▶ How to complete this task: Copy verbatim the block of lines in the entries below whose first line contains "坦率地说，过去读书常常觉得情" and whose last line contains "自然，这书所打动我的地方，既". Leave out all other lines.

──────── Input for this task

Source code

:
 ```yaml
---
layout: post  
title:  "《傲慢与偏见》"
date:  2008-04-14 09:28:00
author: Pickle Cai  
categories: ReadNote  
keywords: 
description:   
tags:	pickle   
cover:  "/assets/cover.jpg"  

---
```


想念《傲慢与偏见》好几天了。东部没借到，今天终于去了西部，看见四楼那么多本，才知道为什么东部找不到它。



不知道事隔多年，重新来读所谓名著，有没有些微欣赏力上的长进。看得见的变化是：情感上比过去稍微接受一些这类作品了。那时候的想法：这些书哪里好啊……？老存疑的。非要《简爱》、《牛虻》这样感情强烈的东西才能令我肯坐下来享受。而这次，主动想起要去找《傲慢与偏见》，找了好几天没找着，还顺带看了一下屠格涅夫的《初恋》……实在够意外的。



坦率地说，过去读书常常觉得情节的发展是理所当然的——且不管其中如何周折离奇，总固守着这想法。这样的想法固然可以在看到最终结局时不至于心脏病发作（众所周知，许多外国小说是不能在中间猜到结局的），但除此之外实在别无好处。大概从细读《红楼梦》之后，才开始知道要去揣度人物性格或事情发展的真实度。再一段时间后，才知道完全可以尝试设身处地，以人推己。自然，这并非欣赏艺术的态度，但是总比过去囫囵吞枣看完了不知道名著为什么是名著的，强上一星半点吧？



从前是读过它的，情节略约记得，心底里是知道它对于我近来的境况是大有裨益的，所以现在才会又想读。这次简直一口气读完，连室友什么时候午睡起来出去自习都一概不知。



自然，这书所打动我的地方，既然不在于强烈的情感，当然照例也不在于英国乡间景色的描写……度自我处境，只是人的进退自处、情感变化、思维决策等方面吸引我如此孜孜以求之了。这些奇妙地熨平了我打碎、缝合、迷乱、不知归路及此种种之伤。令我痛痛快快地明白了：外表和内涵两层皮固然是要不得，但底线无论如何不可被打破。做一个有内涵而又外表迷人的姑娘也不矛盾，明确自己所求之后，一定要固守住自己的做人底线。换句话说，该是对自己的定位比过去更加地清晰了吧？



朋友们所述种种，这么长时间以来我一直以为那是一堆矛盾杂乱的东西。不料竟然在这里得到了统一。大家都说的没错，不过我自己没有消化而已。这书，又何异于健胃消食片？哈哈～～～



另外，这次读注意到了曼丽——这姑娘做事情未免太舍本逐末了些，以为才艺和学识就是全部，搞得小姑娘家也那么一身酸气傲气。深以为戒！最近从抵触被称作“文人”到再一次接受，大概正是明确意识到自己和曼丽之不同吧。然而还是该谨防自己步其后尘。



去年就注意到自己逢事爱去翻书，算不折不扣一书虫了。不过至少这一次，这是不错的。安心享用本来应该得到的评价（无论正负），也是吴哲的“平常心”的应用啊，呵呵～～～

────────────────

▶ Output below:
坦率地说，过去读书常常觉得情节的发展是理所当然的——且不管其中如何周折离奇，总固守着这想法。这样的想法固然可以在看到最终结局时不至于心脏病发作（众所周知，许多外国小说是不能在中间猜到结局的），但除此之外实在别无好处。大概从细读《红楼梦》之后，才开始知道要去揣度人物性格或事情发展的真实度。再一段时间后，才知道完全可以尝试设身处地，以人推己。自然，这并非欣赏艺术的态度，但是总比过去囫囵吞枣看完了不知道名著为什么是名著的，强上一星半点吧？



从前是读过它的，情节略约记得，心底里是知道它对于我近来的境况是大有裨益的，所以现在才会又想读。这次简直一口气读完，连室友什么时候午睡起来出去自习都一概不知。



自然，这书所打动我的地方，既然不在于强烈的情感，当然照例也不在于英国乡间景色的描写……度自我处境，只是人的进退自处、情感变化、思维决策等方面吸引我如此孜孜以求之了。这些奇妙地熨平了我打碎、缝合、迷乱、不知归路及此种种之伤。令我痛痛快快地明白了：外表和内涵两层皮固然是要不得，但底线无论如何不可被打破。做一个有内涵而又外表迷人的姑娘也不矛盾，明确自己所求之后，一定要固守住自己的做人底线。换句话说，该是对自己的定位比过去更加地清晰了吧？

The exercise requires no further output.